**EXERCISE**:
Whenever a line of the records below contains the word "waka", copy that line.

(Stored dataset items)
§

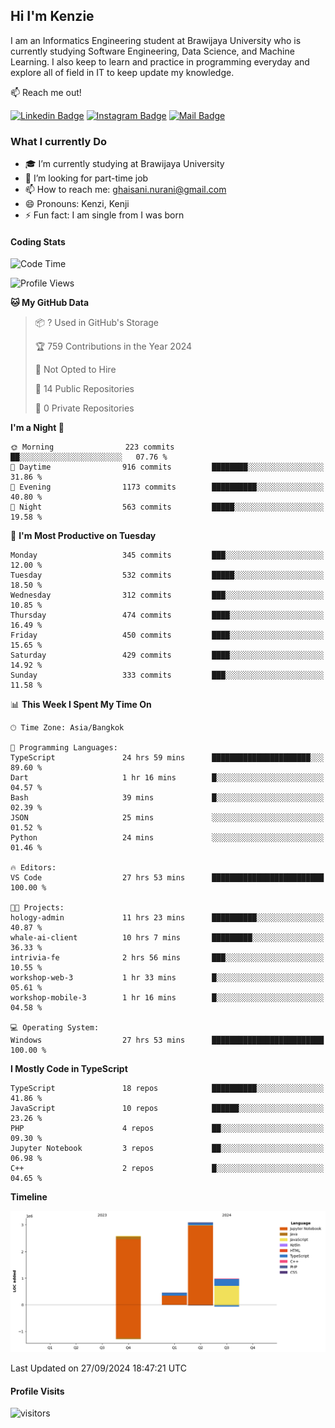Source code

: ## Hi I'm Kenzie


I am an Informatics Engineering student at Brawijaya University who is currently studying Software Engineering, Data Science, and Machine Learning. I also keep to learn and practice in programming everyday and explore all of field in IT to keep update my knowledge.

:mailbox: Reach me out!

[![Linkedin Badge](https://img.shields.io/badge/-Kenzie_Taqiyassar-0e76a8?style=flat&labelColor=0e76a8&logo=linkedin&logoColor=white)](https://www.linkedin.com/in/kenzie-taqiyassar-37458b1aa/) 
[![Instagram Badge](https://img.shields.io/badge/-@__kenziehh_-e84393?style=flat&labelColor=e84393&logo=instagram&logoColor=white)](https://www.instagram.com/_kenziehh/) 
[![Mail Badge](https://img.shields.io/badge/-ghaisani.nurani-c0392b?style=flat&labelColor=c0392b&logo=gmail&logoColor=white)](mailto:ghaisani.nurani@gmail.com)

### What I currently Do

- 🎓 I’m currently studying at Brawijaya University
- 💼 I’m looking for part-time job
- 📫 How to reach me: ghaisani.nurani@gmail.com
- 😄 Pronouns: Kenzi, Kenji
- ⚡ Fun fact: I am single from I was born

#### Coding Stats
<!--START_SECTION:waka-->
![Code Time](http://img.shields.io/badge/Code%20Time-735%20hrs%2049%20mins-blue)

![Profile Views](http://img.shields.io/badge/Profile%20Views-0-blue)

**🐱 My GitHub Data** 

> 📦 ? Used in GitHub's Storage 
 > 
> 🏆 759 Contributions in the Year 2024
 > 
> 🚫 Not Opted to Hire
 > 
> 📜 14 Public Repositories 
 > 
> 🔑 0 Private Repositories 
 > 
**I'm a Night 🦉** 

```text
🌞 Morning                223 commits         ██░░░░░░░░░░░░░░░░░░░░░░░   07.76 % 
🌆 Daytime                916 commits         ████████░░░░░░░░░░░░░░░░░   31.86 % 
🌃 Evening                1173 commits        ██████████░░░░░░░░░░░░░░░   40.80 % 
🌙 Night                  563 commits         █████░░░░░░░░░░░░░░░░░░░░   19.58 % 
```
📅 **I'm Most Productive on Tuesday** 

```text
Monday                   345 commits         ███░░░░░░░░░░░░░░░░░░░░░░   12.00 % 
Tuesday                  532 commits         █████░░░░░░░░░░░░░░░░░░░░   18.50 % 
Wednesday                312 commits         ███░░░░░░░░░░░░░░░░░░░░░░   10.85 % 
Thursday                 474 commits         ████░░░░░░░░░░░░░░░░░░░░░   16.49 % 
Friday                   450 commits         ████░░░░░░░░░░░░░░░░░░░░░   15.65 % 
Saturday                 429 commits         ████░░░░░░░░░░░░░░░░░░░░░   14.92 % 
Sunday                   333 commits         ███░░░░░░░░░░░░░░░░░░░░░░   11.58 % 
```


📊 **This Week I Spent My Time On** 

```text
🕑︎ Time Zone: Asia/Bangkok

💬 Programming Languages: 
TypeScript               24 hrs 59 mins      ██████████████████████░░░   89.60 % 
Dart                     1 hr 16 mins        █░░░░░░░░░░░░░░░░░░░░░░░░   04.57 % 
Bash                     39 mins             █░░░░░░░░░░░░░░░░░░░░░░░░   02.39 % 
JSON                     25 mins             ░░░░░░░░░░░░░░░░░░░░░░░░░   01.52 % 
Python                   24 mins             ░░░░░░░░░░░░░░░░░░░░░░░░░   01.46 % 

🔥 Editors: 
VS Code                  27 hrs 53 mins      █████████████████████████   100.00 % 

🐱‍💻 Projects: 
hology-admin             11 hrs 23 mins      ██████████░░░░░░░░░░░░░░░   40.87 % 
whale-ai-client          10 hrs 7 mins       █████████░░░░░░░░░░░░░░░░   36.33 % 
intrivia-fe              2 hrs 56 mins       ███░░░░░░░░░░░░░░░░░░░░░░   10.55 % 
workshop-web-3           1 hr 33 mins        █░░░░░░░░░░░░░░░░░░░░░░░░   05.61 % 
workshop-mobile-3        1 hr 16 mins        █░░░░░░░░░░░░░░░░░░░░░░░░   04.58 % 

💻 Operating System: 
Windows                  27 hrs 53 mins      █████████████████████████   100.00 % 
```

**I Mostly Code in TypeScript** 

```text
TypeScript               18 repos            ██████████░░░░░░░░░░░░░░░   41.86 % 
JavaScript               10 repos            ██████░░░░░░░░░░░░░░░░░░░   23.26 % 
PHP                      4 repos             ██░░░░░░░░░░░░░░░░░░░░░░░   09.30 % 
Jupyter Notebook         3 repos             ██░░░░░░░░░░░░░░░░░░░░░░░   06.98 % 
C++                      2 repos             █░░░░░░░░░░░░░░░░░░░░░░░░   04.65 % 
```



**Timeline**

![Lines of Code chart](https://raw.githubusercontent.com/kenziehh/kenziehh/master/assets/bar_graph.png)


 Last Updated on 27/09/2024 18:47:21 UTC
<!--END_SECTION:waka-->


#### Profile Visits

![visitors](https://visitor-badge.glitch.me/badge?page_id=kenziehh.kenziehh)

§

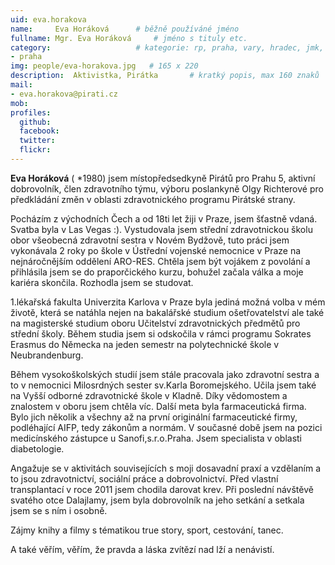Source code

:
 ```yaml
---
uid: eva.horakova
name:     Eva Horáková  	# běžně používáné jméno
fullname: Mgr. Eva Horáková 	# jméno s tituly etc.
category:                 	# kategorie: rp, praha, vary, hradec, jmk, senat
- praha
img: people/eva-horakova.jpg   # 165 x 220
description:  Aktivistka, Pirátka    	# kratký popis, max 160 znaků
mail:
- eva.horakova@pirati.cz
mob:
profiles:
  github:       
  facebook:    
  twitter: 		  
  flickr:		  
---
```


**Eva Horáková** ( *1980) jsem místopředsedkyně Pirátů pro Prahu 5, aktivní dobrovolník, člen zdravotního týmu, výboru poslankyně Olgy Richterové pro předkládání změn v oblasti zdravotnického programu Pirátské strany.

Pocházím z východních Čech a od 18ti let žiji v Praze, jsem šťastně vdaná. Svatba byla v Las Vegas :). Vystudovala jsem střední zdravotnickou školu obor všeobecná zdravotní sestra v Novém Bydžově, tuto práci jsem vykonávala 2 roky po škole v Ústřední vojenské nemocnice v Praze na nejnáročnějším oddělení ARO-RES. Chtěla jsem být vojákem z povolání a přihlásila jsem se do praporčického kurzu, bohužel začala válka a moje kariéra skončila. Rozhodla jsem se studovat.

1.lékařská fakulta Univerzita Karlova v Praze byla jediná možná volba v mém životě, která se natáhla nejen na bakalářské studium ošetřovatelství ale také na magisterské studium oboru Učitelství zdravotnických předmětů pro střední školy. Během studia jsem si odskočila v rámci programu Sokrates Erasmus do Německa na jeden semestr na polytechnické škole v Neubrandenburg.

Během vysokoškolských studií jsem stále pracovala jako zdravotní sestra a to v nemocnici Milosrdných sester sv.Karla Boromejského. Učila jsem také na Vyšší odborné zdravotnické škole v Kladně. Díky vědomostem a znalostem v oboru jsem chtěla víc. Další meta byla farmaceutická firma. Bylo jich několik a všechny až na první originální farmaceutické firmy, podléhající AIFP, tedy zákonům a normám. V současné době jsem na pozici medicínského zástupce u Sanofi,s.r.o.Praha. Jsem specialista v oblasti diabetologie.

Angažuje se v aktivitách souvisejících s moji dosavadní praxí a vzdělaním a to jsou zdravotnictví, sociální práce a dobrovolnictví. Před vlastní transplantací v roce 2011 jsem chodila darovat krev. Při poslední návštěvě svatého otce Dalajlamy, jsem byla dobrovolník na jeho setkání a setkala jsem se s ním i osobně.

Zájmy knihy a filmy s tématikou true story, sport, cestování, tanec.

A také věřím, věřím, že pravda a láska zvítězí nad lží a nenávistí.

§

**EXERCISE OUTPUT**:
<!--START_SECTION:waka-->
<!--END_SECTION:waka-->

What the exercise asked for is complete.